● **EXERCISE DETAILS**: Set down exactly the lines from the one containing "4. **Run the application:**" through the last line of the records below, both included, and nothing else.

● **DATA**:
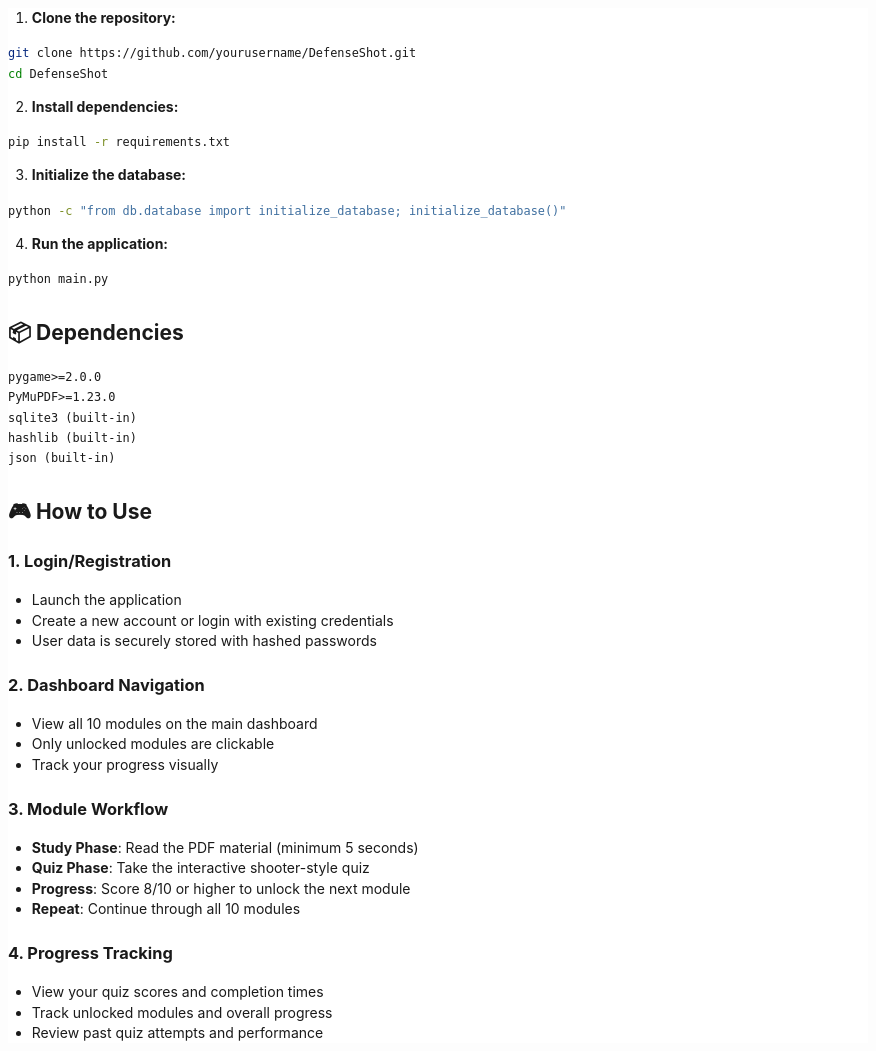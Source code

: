 1. **Clone the repository:**
```bash
git clone https://github.com/yourusername/DefenseShot.git
cd DefenseShot
```

2. **Install dependencies:**
```bash
pip install -r requirements.txt
```

3. **Initialize the database:**
```bash
python -c "from db.database import initialize_database; initialize_database()"
```

4. **Run the application:**
```bash
python main.py
```

## 📦 Dependencies

```
pygame>=2.0.0
PyMuPDF>=1.23.0
sqlite3 (built-in)
hashlib (built-in)
json (built-in)
```

## 🎮 How to Use

### 1. **Login/Registration**
- Launch the application
- Create a new account or login with existing credentials
- User data is securely stored with hashed passwords

### 2. **Dashboard Navigation**
- View all 10 modules on the main dashboard
- Only unlocked modules are clickable
- Track your progress visually

### 3. **Module Workflow**
- **Study Phase**: Read the PDF material (minimum 5 seconds)
- **Quiz Phase**: Take the interactive shooter-style quiz
- **Progress**: Score 8/10 or higher to unlock the next module
- **Repeat**: Continue through all 10 modules

### 4. **Progress Tracking**
- View your quiz scores and completion times
- Track unlocked modules and overall progress
- Review past quiz attempts and performance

● **THE ANSWER**:
4. **Run the application:**
```bash
python main.py
```

## 📦 Dependencies

```
pygame>=2.0.0
PyMuPDF>=1.23.0
sqlite3 (built-in)
hashlib (built-in)
json (built-in)
```

## 🎮 How to Use

### 1. **Login/Registration**
- Launch the application
- Create a new account or login with existing credentials
- User data is securely stored with hashed passwords

### 2. **Dashboard Navigation**
- View all 10 modules on the main dashboard
- Only unlocked modules are clickable
- Track your progress visually

### 3. **Module Workflow**
- **Study Phase**: Read the PDF material (minimum 5 seconds)
- **Quiz Phase**: Take the interactive shooter-style quiz
- **Progress**: Score 8/10 or higher to unlock the next module
- **Repeat**: Continue through all 10 modules

### 4. **Progress Tracking**
- View your quiz scores and completion times
- Track unlocked modules and overall progress
- Review past quiz attempts and performance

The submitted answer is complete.